Présence militaire française au Bénin : simple coopération ou redéploiement stratégique face à la dynamique de l’Alliance des États du Sahel ?
Des mouvements aériens inhabituels observés dans la nuit au centre du Bénin suscitent interrogations et commentaires. Selon le média canadien Be Africa, deux avions gros porteurs de l’armée française auraient atterri à l’aéroport de Tourou, situé à une quinzaine de kilomètres de Parakou. Habituellement fermé au trafic commercial et réservé à des usages spécifiques, le site abriterait déjà une présence militaire évoquée par plusieurs sources médiatiques.

D’après ces informations, les appareils auraient transité par Abidjan avant de décoller de Pau, dans le sud de la France, où est basé le 4ᵉ régiment d’hélicoptères des forces spéciales françaises. Ces éléments alimentent les spéculations sur une possible intensification des activités militaires françaises au Bénin et, plus largement, dans la sous-région ouest-africaine.
Le contexte régional demeure marqué par des tensions existantes entre Paris et les pays membres de l’Alliance des États du Sahel.
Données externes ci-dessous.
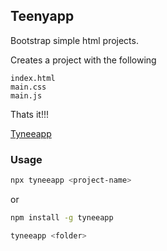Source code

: ## Teenyapp

Bootstrap simple html projects.

Creates a project with the following
```
index.html
main.css
main.js
```
Thats it!!!

[Tyneeapp](https://www.npmjs.com/package/teeny)

### Usage
```bash
npx tyneeapp <project-name>
```
or

```bash
npm install -g tyneeapp

tyneeapp <folder>
```
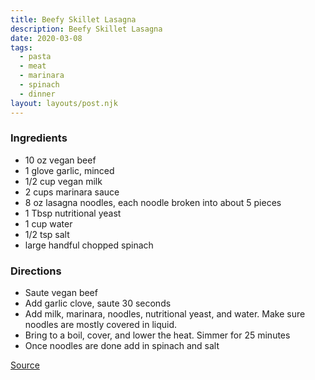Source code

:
 ```yaml
---
title: Beefy Skillet Lasagna
description: Beefy Skillet Lasagna
date: 2020-03-08
tags:
  - pasta
  - meat
  - marinara
  - spinach
  - dinner
layout: layouts/post.njk
---
```


### Ingredients

- 10 oz vegan beef
- 1 glove garlic, minced
- 1/2 cup vegan milk
- 2 cups marinara sauce
- 8 oz lasagna noodles, each noodle broken into about 5 pieces
- 1 Tbsp nutritional yeast
- 1 cup water
- 1/2 tsp salt
- large handful chopped spinach

### Directions

- Saute vegan beef
- Add garlic clove, saute 30 seconds
- Add milk, marinara, noodles, nutritional yeast, and water. Make sure noodles are mostly covered in liquid.
- Bring to a boil, cover, and lower the heat. Simmer for 25 minutes
- Once noodles are done add in spinach and salt

[Source](https://vegantraveleats.com/beefy-skillet-lasagna/)
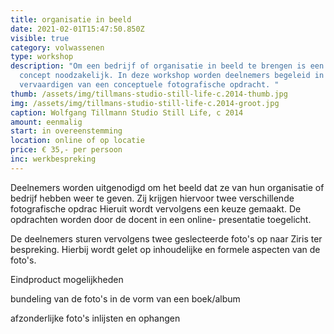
 ```yaml
---
title: organisatie in beeld
date: 2021-02-01T15:47:50.850Z
visible: true
category: volwassenen
type: workshop
description: "Om een bedrijf of organisatie in beeld te brengen is een idee, een
  concept noodzakelijk. In deze workshop worden deelnemers begeleid in het
  vervaardigen van een conceptuele fotografische opdracht. "
thumb: /assets/img/tillmans-studio-still-life-c.2014-thumb.jpg
img: /assets/img/tillmans-studio-still-life-c.2014-groot.jpg
caption: Wolfgang Tillmann Studio Still Life, c 2014
amount: eenmalig
start: in overeenstemming
location: online of op locatie
price: € 35,- per persoon
inc: werkbespreking
---
```

Deelnemers worden uitgenodigd om het beeld dat ze van hun organisatie of bedrijf hebben weer te geven. Zij krijgen hiervoor twee verschillende fotografische opdrac Hieruit wordt vervolgens een keuze gemaakt. De opdrachten worden door de docent in een online- presentatie toegelicht.

De deelnemers sturen vervolgens twee geslecteerde foto's op naar Ziris ter bespreking. Hierbij wordt gelet op inhoudelijke en formele aspecten van de foto's.



Eindproduct mogelijkheden

bundeling van de foto's in de vorm van een boek/album

afzonderlijke foto's inlijsten en ophangen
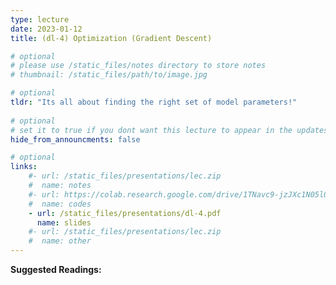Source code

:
 ```yaml
---
type: lecture
date: 2023-01-12
title: (dl-4) Optimization (Gradient Descent)

# optional
# please use /static_files/notes directory to store notes
# thumbnail: /static_files/path/to/image.jpg

# optional
tldr: "Its all about finding the right set of model parameters!"
  
# optional
# set it to true if you dont want this lecture to appear in the updates section
hide_from_announcments: false

# optional
links: 
    #- url: /static_files/presentations/lec.zip
    #  name: notes
    #- url: https://colab.research.google.com/drive/1TNavc9-jzJXc1N05l06KYfgaSmu7zqxN?usp=sharing
    #  name: codes
    - url: /static_files/presentations/dl-4.pdf
      name: slides
    #- url: /static_files/presentations/lec.zip
    #  name: other
---
```


**Suggested Readings:**

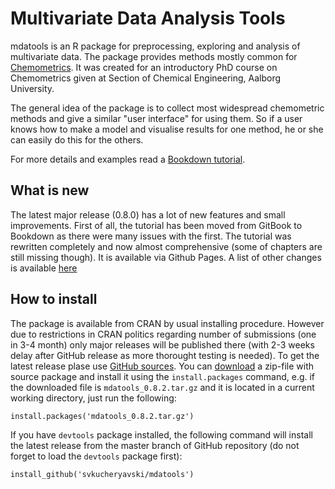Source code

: Multivariate Data Analysis Tools
===========================================

mdatools is an R package for preprocessing, exploring and analysis of multivariate data. The package 
provides methods mostly common for [Chemometrics](http://en.wikipedia.org/wiki/Chemometrics). It was 
created for an introductory PhD course on Chemometrics given at Section of Chemical Engineering, 
Aalborg University. 

The general idea of the package is to collect most widespread chemometric methods and give a similar 
"user interface" for using them. So if a user knows how to make a model and visualise results for one
method, he or she can easily do this for the others.

For more details and examples read a [Bookdown tutorial](http://svkucheryavski.github.io/mdatools/). 

What is new
-----------

The latest major release (0.8.0) has a lot of new features and small improvements. First of all, the tutorial 
has been moved from GitBook to Bookdown as there were many issues with the first. The tutorial was 
rewritten completely and now almost comprehensive (some of chapters are still missing though). It is 
available via Github Pages. A list of other changes is available [here](NEWS.md)


How to install
--------------

The package is available from CRAN by usual installing procedure. However due to restrictions in CRAN 
politics regarding number of submissions (one in 3-4 month) only major releases will be published 
there (with 2-3 weeks delay after GitHub release as more thorought testing is needed). To get the latest 
release plase use [GitHub sources](https://github.com/svkucheryavski/mdatools). You can [download](https://github.com/svkucheryavski/mdatools/releases) a zip-file with source package and 
install it using the `install.packages` command, e.g. if the downloaded file is `mdatools_0.8.2.tar.gz` 
and it is located in a current working directory, just run the following:

```
install.packages('mdatools_0.8.2.tar.gz')
```

If you have `devtools` package installed, the following command will install the latest release from 
the master branch of GitHub repository (do not forget to load the `devtools` package first):

```
install_github('svkucheryavski/mdatools')
```
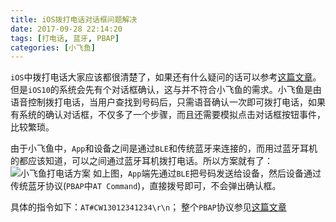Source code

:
 ```yaml
---
title: iOS拨打电话对话框问题解决
date: 2017-09-28 22:14:20
tags: [打电话, 蓝牙, PBAP]
categories: [小飞鱼]
---
```


`iOS`中拨打电话大家应该都很清楚了，如果还有什么疑问的话可以参考[这篇文章](https://historyzhang.github.io/2014/09/05/iOS%E6%8B%A8%E6%89%93%E7%94%B5%E8%AF%9D/)。但是`iOS10`的系统会先有个对话框确认，这与并不符合小飞鱼的需求。小飞鱼是由语音控制拨打电话，当用户查找到号码后，只需语音确认一次即可拨打电话，如果有系统的确认对话框，不仅多了一个步骤，而且还需要模拟点击对话框按钮事件，比较繁琐。
<!--more-->
由于小飞鱼中，`App`和设备之间是通过`BLE`和传统蓝牙来连接的，而用过蓝牙耳机的都应该知道，可以之间通过蓝牙耳机拨打电话。所以方案就有了：
![小飞鱼打电话方案](http://upload-images.jianshu.io/upload_images/606479-40f070fe687c0735.png?imageMogr2/auto-orient/strip%7CimageView2/2/w/1240)
如上图，`App`端先通过`BLE`把号码发送给设备，然后设备通过传统蓝牙协议(`PBAP`中`AT Command`)，直接拨号即可，不会弹出确认框。

具体的指令如下：`AT#CW13012341234\r\n`；
整个`PBAP`协议参见[这篇文章](http://file.yizimg.com/440517/2015090120595853.pdf)
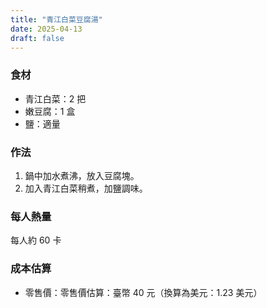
 ```yaml
---
title: "青江白菜豆腐湯"
date: 2025-04-13
draft: false
---
```


### 食材

- 青江白菜：2 把
- 嫩豆腐：1 盒
- 鹽：適量

### 作法

1. 鍋中加水煮沸，放入豆腐塊。
2. 加入青江白菜稍煮，加鹽調味。

### 每人熱量  
每人約 60 卡

### 成本估算
- 零售價：零售價估算：臺幣 40 元（換算為美元：1.23 美元）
Les recompositions diplomatiques en cours, les repositionnements stratégiques et les enjeux sécuritaires liés à la lutte contre le terrorisme entretiennent un climat de méfiance et de contrôle strict.

Depuis les retraits successifs des forces françaises du Mali, du Burkina Faso et du Niger, la France cherche à redéfinir son dispositif militaire en Afrique de l’Ouest. Certains analystes avancent ainsi l’hypothèse d’initiatives visant à consolider des partenariats historiques, dont celui entre la France et le Bénin dirigé par le président Patrice TALON.
Parallèlement, l’Alliance des États du Sahel poursuit une dynamique affirmée de reconquête et de consolidation de sa souveraineté. Les autorités des pays membres revendiquent une nouvelle orientation stratégique fondée sur l’autonomie décisionnelle, la diversification des partenariats et la maîtrise des enjeux sécuritaires.
Cette posture contribue à redessiner les équilibres régionaux et à modifier les rapports traditionnels entre puissances extérieures et États sahéliens.
Toutefois, à ce stade, aucune communication officielle des autorités françaises ou béninoises ne confirme la nature exacte de ces mouvements. En matière de coopération militaire, les accords bilatéraux prévoient généralement des dispositifs de formation, de renseignement ou d’appui logistique.
Du reste, dans un environnement régional sensible, la transparence institutionnelle apparaît essentielle pour dissiper les doutes. Les opinions publiques, tant au Bénin qu’en France et dans l’espace sahélien, sont en droit d’être informées des engagements pris en leur nom.
Seule une clarification officielle permettra de déterminer s’il s’agit d’une coopération sécuritaire classique ou d’un repositionnement stratégique plus large dans une région en pleine recomposition géopolitique.